I really want one...but my notebook is my main comp. I have a 1st gen mbp and I cannot bring myself to get an mba for 1800 and change when I can get a c2d 2.2 mbp for 1500 in the refurb section...


----------



## chas_m (Dec 2, 2007)

I think it makes a VERY good "travel" computer for anyone with an iMac or a Mac Pro, et al.

It wouldn't meet my needs as my sole computer. I burn CDs of my old radio show and other such operations which I couldn't (as easily) do with just a MacBook Air.


----------



## Johnny Melano (Jan 26, 2004)

I haven't witnessed any of the said issues, so far! We'll see how things go.

I repeat, it's NOT a main computer!

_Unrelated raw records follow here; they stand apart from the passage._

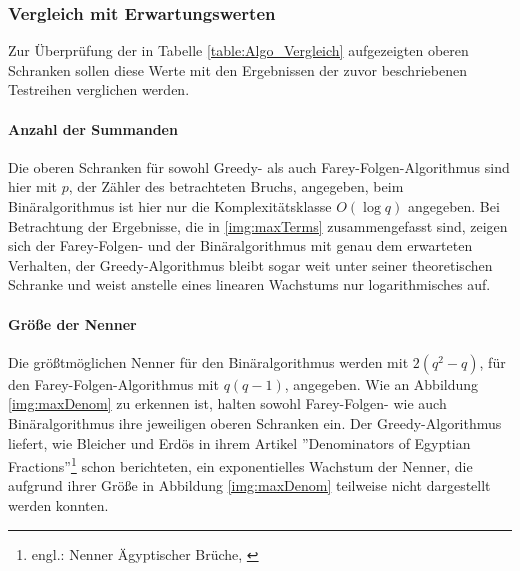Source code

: \subsubsection{Vergleich mit Erwartungswerten}
Zur Überprüfung der in Tabelle \ref{table:Algo_Vergleich} aufgezeigten oberen Schranken sollen diese Werte mit den Ergebnissen der zuvor beschriebenen Testreihen verglichen werden.

\paragraph{Anzahl der Summanden}Die oberen Schranken für sowohl Greedy- als auch Farey-Folgen-Al\-go\-rith\-mus sind hier mit $p$, der Zähler des betrachteten Bruchs, angegeben, beim Binäralgorithmus ist hier nur die Komplexitätsklasse $O(\log q)$ angegeben. Bei Betrachtung der Ergebnisse, die in \ref{img:maxTerms} zusammengefasst sind, zeigen sich der Farey-Folgen- und der Binäralgorithmus mit genau dem erwarteten Verhalten, der Greedy-Algorithmus bleibt sogar weit unter seiner theoretischen Schranke und weist anstelle eines linearen Wachstums nur logarithmisches auf.
\paragraph{Größe der Nenner}Die größtmöglichen Nenner für den Binäralgorithmus werden mit $2(q^2-q)$, für den Farey-Folgen-Algorithmus mit $q(q-1)$, angegeben. Wie an Abbildung \ref{img:maxDenom} zu erkennen ist, halten sowohl Farey-Folgen- wie auch Binäralgorithmus ihre jeweiligen oberen Schranken ein.
Der Greedy-Algorithmus liefert, wie Bleicher und Erdös in ihrem Artikel ''Denominators of Egyptian Fractions''\footnote{engl.: Nenner Ägyptischer Brüche, \cite[S. 157]{BleicherErdoes1976}} schon berichteten, ein exponentielles Wachstum der Nenner, die aufgrund ihrer Größe in Abbildung \ref{img:maxDenom} teilweise nicht dargestellt werden konnten.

I originally had a first gen MBP, I then bought a Mac Pro and had no use for the MBP because it was too bulky to bring around.

Now, I'm happy! I can bring this around without any issues, I transfer files between my Mac Pro and my MBA very fast with the new Airport Extreme.


----------



## Principal (Nov 28, 2004)

*Nice setup*

Hey Johnny how do you like the Bose Companion 3 - I've been waiting for a sale price to pick up a set.


----------



## Johnny Melano (Jan 26, 2004)

They're great, really.

I don't really do anything crazy for audio so it's perfect for me. If I was an audio professional I'm sure I would've gone another way but for my needs (video editing and visual graphics) they're great!

I'm addicted to their products though, so maybe I'm biased, but I have two different head phones from them, their acoustimass speaker system and these great computer speakers.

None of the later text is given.